Git Product home page Git Product logo

Comments (21)

algal avatar algal commented on May 23, 2024 2

I've got a fix. PR incoming in a few hours.

from gptel.

karthink avatar karthink commented on May 23, 2024 1

from gptel.

d1egoaz avatar d1egoaz commented on May 23, 2024 1

Something interesting I found in my environment is that I have an issue retrieving the key via .authinfo.gpg.

When I do that, I need to pass the bearer token encoded:

("Authorization" . ,(encode-coding-string(format "Bearer %s" api-key) 'utf-8))))

If I hardcode the key, I only need to do:

("Authorization" . ,(format "Bearer %s" api-key))))
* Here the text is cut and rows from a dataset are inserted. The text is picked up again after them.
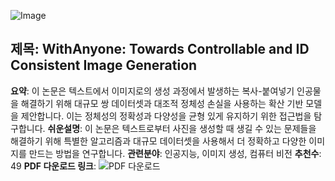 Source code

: ![Image](https://cdn-thumbnails.huggingface.co/social-thumbnails/papers/2510.14975.png)
## 제목: WithAnyone: Towards Controllable and ID Consistent Image Generation
**요약**: 이 논문은 텍스트에서 이미지로의 생성 과정에서 발생하는 복사-붙여넣기 인공물을 해결하기 위해 대규모 쌍 데이터셋과 대조적 정체성 손실을 사용하는 확산 기반 모델을 제안합니다. 이는 정체성의 정확성과 다양성을 균형 있게 유지하기 위한 접근법을 탐구합니다.
**쉬운설명**: 이 논문은 텍스트로부터 사진을 생성할 때 생길 수 있는 문제들을 해결하기 위해 특별한 알고리즘과 대규모 데이터셋을 사용해서 더 정확하고 다양한 이미지를 만드는 방법을 연구합니다.
**관련분야**: 인공지능, 이미지 생성, 컴퓨터 비전
**추천수**: 49
**PDF 다운로드 링크**: ![PDF 다운로드](https://arxiv.org/pdf/2510.14975)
I've pushed these changes to my (yes, another ChatGPT package) https://github.com/d1egoaz/c3po.el

from gptel.

karthink avatar karthink commented on May 23, 2024 1

@algal and @d1egoaz Thank you for debugging this issue and for the fix! Figuring this out is nontrivial -- may I add you to an acknowledgments section in the README?

from gptel.

algal avatar algal commented on May 23, 2024 1

@karthink Of course, feel free!

from gptel.

karthink avatar karthink commented on May 23, 2024 1

Updated README with acknowledgments.

from gptel.

hraban avatar hraban commented on May 23, 2024 1

By god this was hard to debug but I think I've found the actual culprit:

(dolist (x (list
            "x"
            (shell-command-to-string "printf x")
            (encode-coding-string (shell-command-to-string "printf x") 'utf-8)))
  (let ((s (concat x (encode-coding-string "é" 'utf-8))))
    (message
     "%S: %s(%s) %s, %s"
     s
     (multibyte-string-p s)
     (multibyte-string-p x)
     (string-bytes s)
     (length s))))

Output:

"x\303\251": nil(nil) 3, 3
"x\303\251": t(t) 5, 3
"x\303\251": nil(nil) 3, 3

Note

url-request will fail if (length request)(string-bytes request)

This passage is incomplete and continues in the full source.